Von allen Diensten, die ein Ministrant tun kann, sind die Dienste am Altar die schönsten und die heiligsten. Was die Apostel beim letzten Abendmahl getan, als sie ihm die Schüssel zur Reinigung reichten, Wein und Wasser bereitstellten und eingossen, das tut der Ministrant in gleicher Weise am Altar.
Früher durften diesen Dienst des Ministranten nur erwachsene Männern, die speziell dafür Weihen erhalten haben, verrichten. Zuerst wurde ihm das Amt des Türstehers anvertraut. Er mußte achtgeben, wer die Kirche betritt und wie die Leute sie betraten. Niemand, der in ungeziemender Kleidung oder anderer Absicht als zum Besuch des Heilandes hereinkommen wollte, wurde eingelassen. Er mußte die Glocken läuten und dafür war eine absolute Pünktlichkeit erforderlich. Dafür erhielt er die Weihe des Ostiariers (Türhüter).
Wenn er diesen Dienst des Ostiariers gewissenhaft und gut ausgeübt, wurde er für die nächste Weihe zugelassen. Als Lektor durfte er in der Kirche den Kirchbesuchern aus der Heiligen Schrift vorlesen. Erst nach gewissenhafter und guter Erfüllung dieses Amtes durfte er am Altare dienen. Als Akolyth richtete er die Püretten (Kännchen für Wein uns Wasser) her, zündete die Lichter und Kerzen an und diente dem Priester während der heiligen Messe.

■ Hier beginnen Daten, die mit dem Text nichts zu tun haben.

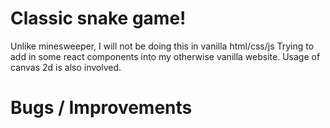 # Classic snake game!

Unlike minesweeper, I will not be doing this in vanilla html/css/js
Trying to add in some react components into my otherwise vanilla website.
Usage of canvas 2d is also involved.

# Bugs / Improvements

All das bleibt dir erspart. Du darfst ohne diese Weihen am Altar dem Priester dienen. Denke daran, welch große Auszeichnung du hast.
Es empfiehlt sich aber, die Ministrantenweihe zu tun, wenn du wirklich die Absicht hast, dem Heiland ein treuer, vorbildlicher Diener zu sein. Als Ministrant bist du sozusagen der Stellvertreter der Gemeinde. Die meisten Menschen verstehen kein Latein, können aber die Meßtexte in einem Meßbuch 'Schott' oder 'Bomm' nachlesen, damit sie verstehen, was der Priester am Altare spricht. Wenn du auch kein Latein verstehst, spielt das keine Rolle. Übe die lateinischen Antworten so lange, bis du sie gut und sicher hersagen kannst.
Du vertrittst aber auch den ganzen Engelchor, der unsichtbar bei jeder heiligen Messe gegenwärtig ist. Aus diesem Grund ist es um so wichtiger, daß dein Verhalten am Altar wie das eines Engels ist: ehrfürchtig, ruhig und fromm. Die Leute sollten eigentlich von dir sagen können: Er ministriert wie ein Engel.